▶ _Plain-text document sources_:
------------------------

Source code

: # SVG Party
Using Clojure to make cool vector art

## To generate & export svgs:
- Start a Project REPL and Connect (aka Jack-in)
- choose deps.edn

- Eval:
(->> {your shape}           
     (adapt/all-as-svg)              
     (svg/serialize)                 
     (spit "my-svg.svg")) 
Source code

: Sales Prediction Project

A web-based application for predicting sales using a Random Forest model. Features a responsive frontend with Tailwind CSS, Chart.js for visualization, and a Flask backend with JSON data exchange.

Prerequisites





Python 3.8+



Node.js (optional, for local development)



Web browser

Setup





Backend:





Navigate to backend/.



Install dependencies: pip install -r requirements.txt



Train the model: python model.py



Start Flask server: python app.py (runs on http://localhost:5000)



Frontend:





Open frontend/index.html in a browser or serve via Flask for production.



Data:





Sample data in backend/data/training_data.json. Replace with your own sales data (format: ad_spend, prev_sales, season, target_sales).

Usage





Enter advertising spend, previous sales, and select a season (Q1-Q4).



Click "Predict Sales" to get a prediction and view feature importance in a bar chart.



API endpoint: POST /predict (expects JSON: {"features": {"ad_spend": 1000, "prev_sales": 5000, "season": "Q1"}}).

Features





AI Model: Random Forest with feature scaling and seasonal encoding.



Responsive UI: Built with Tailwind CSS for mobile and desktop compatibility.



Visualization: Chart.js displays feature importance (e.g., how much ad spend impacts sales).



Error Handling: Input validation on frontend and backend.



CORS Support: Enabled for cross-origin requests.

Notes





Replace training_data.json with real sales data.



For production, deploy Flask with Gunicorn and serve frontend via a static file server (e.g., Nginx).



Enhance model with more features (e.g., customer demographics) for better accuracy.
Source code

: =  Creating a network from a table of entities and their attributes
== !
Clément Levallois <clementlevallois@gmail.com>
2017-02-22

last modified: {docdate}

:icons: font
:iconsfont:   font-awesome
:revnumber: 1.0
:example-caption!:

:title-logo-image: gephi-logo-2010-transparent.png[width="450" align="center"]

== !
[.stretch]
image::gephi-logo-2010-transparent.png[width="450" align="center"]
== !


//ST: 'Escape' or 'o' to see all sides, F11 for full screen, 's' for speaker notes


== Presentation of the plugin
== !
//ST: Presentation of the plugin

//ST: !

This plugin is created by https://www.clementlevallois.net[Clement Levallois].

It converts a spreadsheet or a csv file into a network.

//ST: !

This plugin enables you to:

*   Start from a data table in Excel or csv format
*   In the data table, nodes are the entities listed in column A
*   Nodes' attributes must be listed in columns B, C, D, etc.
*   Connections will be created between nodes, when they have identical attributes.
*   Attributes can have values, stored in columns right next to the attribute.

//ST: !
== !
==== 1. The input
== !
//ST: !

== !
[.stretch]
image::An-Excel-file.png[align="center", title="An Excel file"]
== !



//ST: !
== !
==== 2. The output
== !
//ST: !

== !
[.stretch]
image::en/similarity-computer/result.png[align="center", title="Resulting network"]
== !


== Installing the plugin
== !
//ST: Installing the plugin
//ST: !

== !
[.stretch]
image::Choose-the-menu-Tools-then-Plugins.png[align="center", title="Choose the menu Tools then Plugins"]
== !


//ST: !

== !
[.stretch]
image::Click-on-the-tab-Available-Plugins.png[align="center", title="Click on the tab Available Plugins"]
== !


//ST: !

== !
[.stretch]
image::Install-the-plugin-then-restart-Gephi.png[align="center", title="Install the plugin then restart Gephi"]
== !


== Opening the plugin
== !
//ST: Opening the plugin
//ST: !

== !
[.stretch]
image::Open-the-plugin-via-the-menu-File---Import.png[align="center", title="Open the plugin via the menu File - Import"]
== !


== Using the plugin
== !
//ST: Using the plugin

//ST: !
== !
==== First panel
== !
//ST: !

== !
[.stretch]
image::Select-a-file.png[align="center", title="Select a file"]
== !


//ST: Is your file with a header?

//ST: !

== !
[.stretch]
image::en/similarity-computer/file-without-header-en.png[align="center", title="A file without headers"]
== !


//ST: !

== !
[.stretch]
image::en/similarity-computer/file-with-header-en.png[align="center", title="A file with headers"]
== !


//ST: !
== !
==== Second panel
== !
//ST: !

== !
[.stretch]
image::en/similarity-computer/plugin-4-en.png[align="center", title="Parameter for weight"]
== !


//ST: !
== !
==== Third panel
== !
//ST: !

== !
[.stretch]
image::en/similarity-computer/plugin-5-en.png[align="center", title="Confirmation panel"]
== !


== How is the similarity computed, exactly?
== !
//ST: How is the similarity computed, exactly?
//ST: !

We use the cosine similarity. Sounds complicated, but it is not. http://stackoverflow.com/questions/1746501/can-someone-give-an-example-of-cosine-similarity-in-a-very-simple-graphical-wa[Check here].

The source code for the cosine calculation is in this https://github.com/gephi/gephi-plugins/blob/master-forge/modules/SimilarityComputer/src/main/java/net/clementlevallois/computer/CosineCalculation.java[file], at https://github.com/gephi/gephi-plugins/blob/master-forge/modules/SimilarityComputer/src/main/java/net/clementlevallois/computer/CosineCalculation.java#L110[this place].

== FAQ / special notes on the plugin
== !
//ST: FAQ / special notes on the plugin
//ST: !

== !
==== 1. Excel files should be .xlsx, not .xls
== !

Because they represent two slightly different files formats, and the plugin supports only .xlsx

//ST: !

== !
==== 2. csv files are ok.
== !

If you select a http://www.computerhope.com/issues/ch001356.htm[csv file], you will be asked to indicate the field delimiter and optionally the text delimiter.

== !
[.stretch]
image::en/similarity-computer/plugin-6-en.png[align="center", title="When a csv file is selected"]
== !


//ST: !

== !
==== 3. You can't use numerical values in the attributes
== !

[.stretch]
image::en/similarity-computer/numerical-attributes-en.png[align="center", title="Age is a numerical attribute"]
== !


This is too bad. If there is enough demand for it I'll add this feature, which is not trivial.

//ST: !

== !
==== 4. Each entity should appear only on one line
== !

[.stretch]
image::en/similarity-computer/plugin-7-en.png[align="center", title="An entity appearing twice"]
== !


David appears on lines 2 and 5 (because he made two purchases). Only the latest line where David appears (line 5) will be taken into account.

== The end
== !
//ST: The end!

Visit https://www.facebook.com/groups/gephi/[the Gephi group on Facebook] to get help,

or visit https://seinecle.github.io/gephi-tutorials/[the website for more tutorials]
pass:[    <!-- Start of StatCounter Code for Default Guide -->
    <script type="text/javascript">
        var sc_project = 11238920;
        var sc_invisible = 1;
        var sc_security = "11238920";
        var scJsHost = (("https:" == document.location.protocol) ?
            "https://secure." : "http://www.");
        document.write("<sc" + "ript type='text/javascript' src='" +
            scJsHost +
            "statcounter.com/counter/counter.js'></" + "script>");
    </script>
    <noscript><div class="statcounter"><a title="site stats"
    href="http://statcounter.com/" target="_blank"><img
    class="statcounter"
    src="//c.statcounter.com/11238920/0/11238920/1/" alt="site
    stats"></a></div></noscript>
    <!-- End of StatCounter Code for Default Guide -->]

------------------------

▶ _Work instructions_:
Would you transcribe every entry exactly, leaving nothing out?

▶ _Response box_:
Source code

: # SVG Party
Using Clojure to make cool vector art

## To generate & export svgs:
- Start a Project REPL and Connect (aka Jack-in)
- choose deps.edn

- Eval:
(->> {your shape}           
     (adapt/all-as-svg)              
     (svg/serialize)                 
     (spit "my-svg.svg")) 
Source code

: Sales Prediction Project

A web-based application for predicting sales using a Random Forest model. Features a responsive frontend with Tailwind CSS, Chart.js for visualization, and a Flask backend with JSON data exchange.

Prerequisites





Python 3.8+



Node.js (optional, for local development)



Web browser

Setup





Backend:





Navigate to backend/.



Install dependencies: pip install -r requirements.txt



Train the model: python model.py



Start Flask server: python app.py (runs on http://localhost:5000)



Frontend:





Open frontend/index.html in a browser or serve via Flask for production.



Data:





Sample data in backend/data/training_data.json. Replace with your own sales data (format: ad_spend, prev_sales, season, target_sales).

Usage





Enter advertising spend, previous sales, and select a season (Q1-Q4).



Click "Predict Sales" to get a prediction and view feature importance in a bar chart.



API endpoint: POST /predict (expects JSON: {"features": {"ad_spend": 1000, "prev_sales": 5000, "season": "Q1"}}).

Features





AI Model: Random Forest with feature scaling and seasonal encoding.



Responsive UI: Built with Tailwind CSS for mobile and desktop compatibility.



Visualization: Chart.js displays feature importance (e.g., how much ad spend impacts sales).



Error Handling: Input validation on frontend and backend.



CORS Support: Enabled for cross-origin requests.

Notes





Replace training_data.json with real sales data.



For production, deploy Flask with Gunicorn and serve frontend via a static file server (e.g., Nginx).



Enhance model with more features (e.g., customer demographics) for better accuracy.
Source code

: =  Creating a network from a table of entities and their attributes
== !
Clément Levallois <clementlevallois@gmail.com>
2017-02-22

last modified: {docdate}

:icons: font
:iconsfont:   font-awesome
:revnumber: 1.0
:example-caption!:

:title-logo-image: gephi-logo-2010-transparent.png[width="450" align="center"]

== !
[.stretch]
image::gephi-logo-2010-transparent.png[width="450" align="center"]
== !


//ST: 'Escape' or 'o' to see all sides, F11 for full screen, 's' for speaker notes


== Presentation of the plugin
== !
//ST: Presentation of the plugin

//ST: !

This plugin is created by https://www.clementlevallois.net[Clement Levallois].

It converts a spreadsheet or a csv file into a network.

//ST: !

This plugin enables you to:

*   Start from a data table in Excel or csv format
*   In the data table, nodes are the entities listed in column A
*   Nodes' attributes must be listed in columns B, C, D, etc.
*   Connections will be created between nodes, when they have identical attributes.
*   Attributes can have values, stored in columns right next to the attribute.

//ST: !
== !
==== 1. The input
== !
//ST: !

== !
[.stretch]
image::An-Excel-file.png[align="center", title="An Excel file"]
== !



//ST: !
== !
==== 2. The output
== !
//ST: !

== !
[.stretch]
image::en/similarity-computer/result.png[align="center", title="Resulting network"]
== !


== Installing the plugin
== !
//ST: Installing the plugin
//ST: !

== !
[.stretch]
image::Choose-the-menu-Tools-then-Plugins.png[align="center", title="Choose the menu Tools then Plugins"]
== !


//ST: !

== !
[.stretch]
image::Click-on-the-tab-Available-Plugins.png[align="center", title="Click on the tab Available Plugins"]
== !


//ST: !

== !
[.stretch]
image::Install-the-plugin-then-restart-Gephi.png[align="center", title="Install the plugin then restart Gephi"]
== !


== Opening the plugin
== !
//ST: Opening the plugin
//ST: !

== !
[.stretch]
image::Open-the-plugin-via-the-menu-File---Import.png[align="center", title="Open the plugin via the menu File - Import"]
== !


== Using the plugin
== !
//ST: Using the plugin

//ST: !
== !
==== First panel
== !
//ST: !

== !
[.stretch]
image::Select-a-file.png[align="center", title="Select a file"]
== !


//ST: Is your file with a header?

//ST: !

== !
[.stretch]
image::en/similarity-computer/file-without-header-en.png[align="center", title="A file without headers"]
== !


//ST: !

== !
[.stretch]
image::en/similarity-computer/file-with-header-en.png[align="center", title="A file with headers"]
== !


//ST: !
== !
==== Second panel
== !
//ST: !

== !
[.stretch]
image::en/similarity-computer/plugin-4-en.png[align="center", title="Parameter for weight"]
== !


//ST: !
== !
==== Third panel
== !
//ST: !

== !
[.stretch]
image::en/similarity-computer/plugin-5-en.png[align="center", title="Confirmation panel"]
== !


== How is the similarity computed, exactly?
== !
//ST: How is the similarity computed, exactly?
//ST: !

We use the cosine similarity. Sounds complicated, but it is not. http://stackoverflow.com/questions/1746501/can-someone-give-an-example-of-cosine-similarity-in-a-very-simple-graphical-wa[Check here].

The source code for the cosine calculation is in this https://github.com/gephi/gephi-plugins/blob/master-forge/modules/SimilarityComputer/src/main/java/net/clementlevallois/computer/CosineCalculation.java[file], at https://github.com/gephi/gephi-plugins/blob/master-forge/modules/SimilarityComputer/src/main/java/net/clementlevallois/computer/CosineCalculation.java#L110[this place].

== FAQ / special notes on the plugin
== !
//ST: FAQ / special notes on the plugin
//ST: !

== !
==== 1. Excel files should be .xlsx, not .xls
== !

Because they represent two slightly different files formats, and the plugin supports only .xlsx

//ST: !

== !
==== 2. csv files are ok.
== !

If you select a http://www.computerhope.com/issues/ch001356.htm[csv file], you will be asked to indicate the field delimiter and optionally the text delimiter.

== !
[.stretch]
image::en/similarity-computer/plugin-6-en.png[align="center", title="When a csv file is selected"]
== !


//ST: !

== !
==== 3. You can't use numerical values in the attributes
== !

[.stretch]
image::en/similarity-computer/numerical-attributes-en.png[align="center", title="Age is a numerical attribute"]
== !


This is too bad. If there is enough demand for it I'll add this feature, which is not trivial.

//ST: !

== !
==== 4. Each entity should appear only on one line
== !

[.stretch]
image::en/similarity-computer/plugin-7-en.png[align="center", title="An entity appearing twice"]
== !


David appears on lines 2 and 5 (because he made two purchases). Only the latest line where David appears (line 5) will be taken into account.

== The end
== !
//ST: The end!

Visit https://www.facebook.com/groups/gephi/[the Gephi group on Facebook] to get help,

or visit https://seinecle.github.io/gephi-tutorials/[the website for more tutorials]
pass:[    <!-- Start of StatCounter Code for Default Guide -->
    <script type="text/javascript">
        var sc_project = 11238920;
        var sc_invisible = 1;
        var sc_security = "11238920";
        var scJsHost = (("https:" == document.location.protocol) ?
            "https://secure." : "http://www.");
        document.write("<sc" + "ript type='text/javascript' src='" +
            scJsHost +
            "statcounter.com/counter/counter.js'></" + "script>");
    </script>
    <noscript><div class="statcounter"><a title="site stats"
    href="http://statcounter.com/" target="_blank"><img
    class="statcounter"
    src="//c.statcounter.com/11238920/0/11238920/1/" alt="site
    stats"></a></div></noscript>
    <!-- End of StatCounter Code for Default Guide -->]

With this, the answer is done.